For this exercise, restate the data below with no change at all.

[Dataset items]
= = = =

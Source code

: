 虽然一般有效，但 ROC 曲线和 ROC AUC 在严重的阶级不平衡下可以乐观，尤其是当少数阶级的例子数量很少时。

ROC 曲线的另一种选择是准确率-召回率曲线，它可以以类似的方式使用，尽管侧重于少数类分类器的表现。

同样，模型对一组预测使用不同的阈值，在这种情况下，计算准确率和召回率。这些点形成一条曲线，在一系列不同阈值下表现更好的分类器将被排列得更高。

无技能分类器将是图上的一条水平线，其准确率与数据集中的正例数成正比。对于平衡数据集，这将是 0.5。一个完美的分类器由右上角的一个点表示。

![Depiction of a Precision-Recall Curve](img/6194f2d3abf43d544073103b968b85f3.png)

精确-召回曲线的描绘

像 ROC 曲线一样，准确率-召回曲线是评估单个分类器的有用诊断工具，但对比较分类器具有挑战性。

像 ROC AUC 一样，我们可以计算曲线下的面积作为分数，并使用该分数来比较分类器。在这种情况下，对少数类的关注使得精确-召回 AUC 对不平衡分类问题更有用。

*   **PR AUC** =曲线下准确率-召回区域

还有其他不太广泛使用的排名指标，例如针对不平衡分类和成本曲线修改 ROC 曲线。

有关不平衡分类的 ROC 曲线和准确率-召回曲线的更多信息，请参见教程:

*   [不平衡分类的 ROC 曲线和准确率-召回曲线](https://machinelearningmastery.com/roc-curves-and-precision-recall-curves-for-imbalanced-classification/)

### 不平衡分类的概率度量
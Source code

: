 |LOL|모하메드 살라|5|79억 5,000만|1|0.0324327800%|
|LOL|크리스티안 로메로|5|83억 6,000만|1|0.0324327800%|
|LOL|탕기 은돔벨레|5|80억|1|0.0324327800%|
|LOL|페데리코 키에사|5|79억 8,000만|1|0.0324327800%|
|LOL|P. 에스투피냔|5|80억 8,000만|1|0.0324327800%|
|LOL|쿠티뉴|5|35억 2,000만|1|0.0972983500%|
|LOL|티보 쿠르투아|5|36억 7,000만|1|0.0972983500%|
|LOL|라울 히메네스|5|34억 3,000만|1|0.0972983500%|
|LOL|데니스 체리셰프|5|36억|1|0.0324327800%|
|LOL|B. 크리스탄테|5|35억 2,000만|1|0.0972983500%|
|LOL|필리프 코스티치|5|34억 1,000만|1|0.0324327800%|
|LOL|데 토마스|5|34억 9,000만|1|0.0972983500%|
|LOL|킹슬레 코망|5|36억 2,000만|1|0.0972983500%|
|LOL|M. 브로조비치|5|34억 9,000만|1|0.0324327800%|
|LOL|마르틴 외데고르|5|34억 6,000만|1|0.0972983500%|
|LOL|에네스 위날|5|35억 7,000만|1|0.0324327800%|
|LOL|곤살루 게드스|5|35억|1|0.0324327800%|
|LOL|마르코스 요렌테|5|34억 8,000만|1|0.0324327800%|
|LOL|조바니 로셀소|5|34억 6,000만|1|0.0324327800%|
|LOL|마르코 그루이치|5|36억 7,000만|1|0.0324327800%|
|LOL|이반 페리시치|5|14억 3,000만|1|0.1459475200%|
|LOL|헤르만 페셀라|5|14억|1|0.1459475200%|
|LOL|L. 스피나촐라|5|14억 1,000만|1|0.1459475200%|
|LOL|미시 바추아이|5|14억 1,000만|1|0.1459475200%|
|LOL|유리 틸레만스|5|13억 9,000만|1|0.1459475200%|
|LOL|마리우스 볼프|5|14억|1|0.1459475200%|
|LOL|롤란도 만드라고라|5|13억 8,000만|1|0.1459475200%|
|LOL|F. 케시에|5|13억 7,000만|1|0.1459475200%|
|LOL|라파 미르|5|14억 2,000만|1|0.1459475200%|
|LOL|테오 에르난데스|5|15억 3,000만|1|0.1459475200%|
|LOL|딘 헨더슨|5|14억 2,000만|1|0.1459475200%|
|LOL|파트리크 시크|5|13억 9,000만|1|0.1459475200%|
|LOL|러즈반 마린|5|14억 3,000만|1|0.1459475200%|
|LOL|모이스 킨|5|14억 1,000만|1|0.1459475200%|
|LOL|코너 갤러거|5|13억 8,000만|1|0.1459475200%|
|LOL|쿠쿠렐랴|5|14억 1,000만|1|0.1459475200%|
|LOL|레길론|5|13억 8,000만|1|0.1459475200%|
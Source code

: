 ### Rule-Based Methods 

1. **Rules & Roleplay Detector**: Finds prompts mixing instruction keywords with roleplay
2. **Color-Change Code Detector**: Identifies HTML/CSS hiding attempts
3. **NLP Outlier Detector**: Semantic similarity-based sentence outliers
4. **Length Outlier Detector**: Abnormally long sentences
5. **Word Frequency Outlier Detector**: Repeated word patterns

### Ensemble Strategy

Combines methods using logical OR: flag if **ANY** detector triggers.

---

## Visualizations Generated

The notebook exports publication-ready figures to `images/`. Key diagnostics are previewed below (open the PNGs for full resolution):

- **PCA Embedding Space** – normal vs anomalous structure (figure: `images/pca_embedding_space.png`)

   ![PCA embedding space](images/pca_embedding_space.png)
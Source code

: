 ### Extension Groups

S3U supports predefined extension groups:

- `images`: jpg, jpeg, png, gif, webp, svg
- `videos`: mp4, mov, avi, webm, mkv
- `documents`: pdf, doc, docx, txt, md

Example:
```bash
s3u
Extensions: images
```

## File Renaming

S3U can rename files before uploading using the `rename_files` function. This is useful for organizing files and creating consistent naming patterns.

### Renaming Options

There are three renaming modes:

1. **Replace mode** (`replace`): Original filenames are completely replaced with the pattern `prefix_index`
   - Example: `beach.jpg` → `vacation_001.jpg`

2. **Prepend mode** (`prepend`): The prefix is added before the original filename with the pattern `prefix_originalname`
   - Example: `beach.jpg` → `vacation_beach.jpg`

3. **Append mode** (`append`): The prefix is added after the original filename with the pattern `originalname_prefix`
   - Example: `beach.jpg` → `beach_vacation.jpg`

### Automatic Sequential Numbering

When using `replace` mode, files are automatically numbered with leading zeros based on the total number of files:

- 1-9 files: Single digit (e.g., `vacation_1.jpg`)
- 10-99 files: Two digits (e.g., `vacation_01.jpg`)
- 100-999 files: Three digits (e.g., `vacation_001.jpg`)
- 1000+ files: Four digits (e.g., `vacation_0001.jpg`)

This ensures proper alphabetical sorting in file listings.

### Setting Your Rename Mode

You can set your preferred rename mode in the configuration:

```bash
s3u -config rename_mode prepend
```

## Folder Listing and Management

= = = =

◆ YOUR SOLUTION ◆
Source code

: 虽然一般有效，但 ROC 曲线和 ROC AUC 在严重的阶级不平衡下可以乐观，尤其是当少数阶级的例子数量很少时。

ROC 曲线的另一种选择是准确率-召回率曲线，它可以以类似的方式使用，尽管侧重于少数类分类器的表现。

同样，模型对一组预测使用不同的阈值，在这种情况下，计算准确率和召回率。这些点形成一条曲线，在一系列不同阈值下表现更好的分类器将被排列得更高。

无技能分类器将是图上的一条水平线，其准确率与数据集中的正例数成正比。对于平衡数据集，这将是 0.5。一个完美的分类器由右上角的一个点表示。

![Depiction of a Precision-Recall Curve](img/6194f2d3abf43d544073103b968b85f3.png)

精确-召回曲线的描绘

像 ROC 曲线一样，准确率-召回曲线是评估单个分类器的有用诊断工具，但对比较分类器具有挑战性。

像 ROC AUC 一样，我们可以计算曲线下的面积作为分数，并使用该分数来比较分类器。在这种情况下，对少数类的关注使得精确-召回 AUC 对不平衡分类问题更有用。

*   **PR AUC** =曲线下准确率-召回区域

还有其他不太广泛使用的排名指标，例如针对不平衡分类和成本曲线修改 ROC 曲线。

有关不平衡分类的 ROC 曲线和准确率-召回曲线的更多信息，请参见教程:

*   [不平衡分类的 ROC 曲线和准确率-召回曲线](https://machinelearningmastery.com/roc-curves-and-precision-recall-curves-for-imbalanced-classification/)

### 不平衡分类的概率度量
Source code

: |LOL|모하메드 살라|5|79억 5,000만|1|0.0324327800%|
|LOL|크리스티안 로메로|5|83억 6,000만|1|0.0324327800%|
|LOL|탕기 은돔벨레|5|80억|1|0.0324327800%|
|LOL|페데리코 키에사|5|79억 8,000만|1|0.0324327800%|
|LOL|P. 에스투피냔|5|80억 8,000만|1|0.0324327800%|
|LOL|쿠티뉴|5|35억 2,000만|1|0.0972983500%|
|LOL|티보 쿠르투아|5|36억 7,000만|1|0.0972983500%|
|LOL|라울 히메네스|5|34억 3,000만|1|0.0972983500%|
|LOL|데니스 체리셰프|5|36억|1|0.0324327800%|
|LOL|B. 크리스탄테|5|35억 2,000만|1|0.0972983500%|
|LOL|필리프 코스티치|5|34억 1,000만|1|0.0324327800%|
|LOL|데 토마스|5|34억 9,000만|1|0.0972983500%|
|LOL|킹슬레 코망|5|36억 2,000만|1|0.0972983500%|
|LOL|M. 브로조비치|5|34억 9,000만|1|0.0324327800%|
|LOL|마르틴 외데고르|5|34억 6,000만|1|0.0972983500%|
|LOL|에네스 위날|5|35억 7,000만|1|0.0324327800%|
|LOL|곤살루 게드스|5|35억|1|0.0324327800%|
|LOL|마르코스 요렌테|5|34억 8,000만|1|0.0324327800%|
|LOL|조바니 로셀소|5|34억 6,000만|1|0.0324327800%|
|LOL|마르코 그루이치|5|36억 7,000만|1|0.0324327800%|
|LOL|이반 페리시치|5|14억 3,000만|1|0.1459475200%|
|LOL|헤르만 페셀라|5|14억|1|0.1459475200%|
|LOL|L. 스피나촐라|5|14억 1,000만|1|0.1459475200%|
|LOL|미시 바추아이|5|14억 1,000만|1|0.1459475200%|
|LOL|유리 틸레만스|5|13억 9,000만|1|0.1459475200%|
|LOL|마리우스 볼프|5|14억|1|0.1459475200%|
|LOL|롤란도 만드라고라|5|13억 8,000만|1|0.1459475200%|
|LOL|F. 케시에|5|13억 7,000만|1|0.1459475200%|
|LOL|라파 미르|5|14억 2,000만|1|0.1459475200%|
|LOL|테오 에르난데스|5|15억 3,000만|1|0.1459475200%|
|LOL|딘 헨더슨|5|14억 2,000만|1|0.1459475200%|
|LOL|파트리크 시크|5|13억 9,000만|1|0.1459475200%|
|LOL|러즈반 마린|5|14억 3,000만|1|0.1459475200%|
|LOL|모이스 킨|5|14억 1,000만|1|0.1459475200%|
|LOL|코너 갤러거|5|13억 8,000만|1|0.1459475200%|
|LOL|쿠쿠렐랴|5|14억 1,000만|1|0.1459475200%|
|LOL|레길론|5|13억 8,000만|1|0.1459475200%|
Source code

: ### Rule-Based Methods 

1. **Rules & Roleplay Detector**: Finds prompts mixing instruction keywords with roleplay
2. **Color-Change Code Detector**: Identifies HTML/CSS hiding attempts
3. **NLP Outlier Detector**: Semantic similarity-based sentence outliers
4. **Length Outlier Detector**: Abnormally long sentences
5. **Word Frequency Outlier Detector**: Repeated word patterns

### Ensemble Strategy

Combines methods using logical OR: flag if **ANY** detector triggers.

---

## Visualizations Generated

The notebook exports publication-ready figures to `images/`. Key diagnostics are previewed below (open the PNGs for full resolution):

- **PCA Embedding Space** – normal vs anomalous structure (figure: `images/pca_embedding_space.png`)

   ![PCA embedding space](images/pca_embedding_space.png)
Source code

: ### Extension Groups

S3U supports predefined extension groups:

- `images`: jpg, jpeg, png, gif, webp, svg
- `videos`: mp4, mov, avi, webm, mkv
- `documents`: pdf, doc, docx, txt, md

Example:
```bash
s3u
Extensions: images
```

## File Renaming

S3U can rename files before uploading using the `rename_files` function. This is useful for organizing files and creating consistent naming patterns.

### Renaming Options

There are three renaming modes:

1. **Replace mode** (`replace`): Original filenames are completely replaced with the pattern `prefix_index`
   - Example: `beach.jpg` → `vacation_001.jpg`

2. **Prepend mode** (`prepend`): The prefix is added before the original filename with the pattern `prefix_originalname`
   - Example: `beach.jpg` → `vacation_beach.jpg`

3. **Append mode** (`append`): The prefix is added after the original filename with the pattern `originalname_prefix`
   - Example: `beach.jpg` → `beach_vacation.jpg`

### Automatic Sequential Numbering

When using `replace` mode, files are automatically numbered with leading zeros based on the total number of files:

- 1-9 files: Single digit (e.g., `vacation_1.jpg`)
- 10-99 files: Two digits (e.g., `vacation_01.jpg`)
- 100-999 files: Three digits (e.g., `vacation_001.jpg`)
- 1000+ files: Four digits (e.g., `vacation_0001.jpg`)

This ensures proper alphabetical sorting in file listings.

### Setting Your Rename Mode

You can set your preferred rename mode in the configuration:

```bash
s3u -config rename_mode prepend
```

## Folder Listing and Management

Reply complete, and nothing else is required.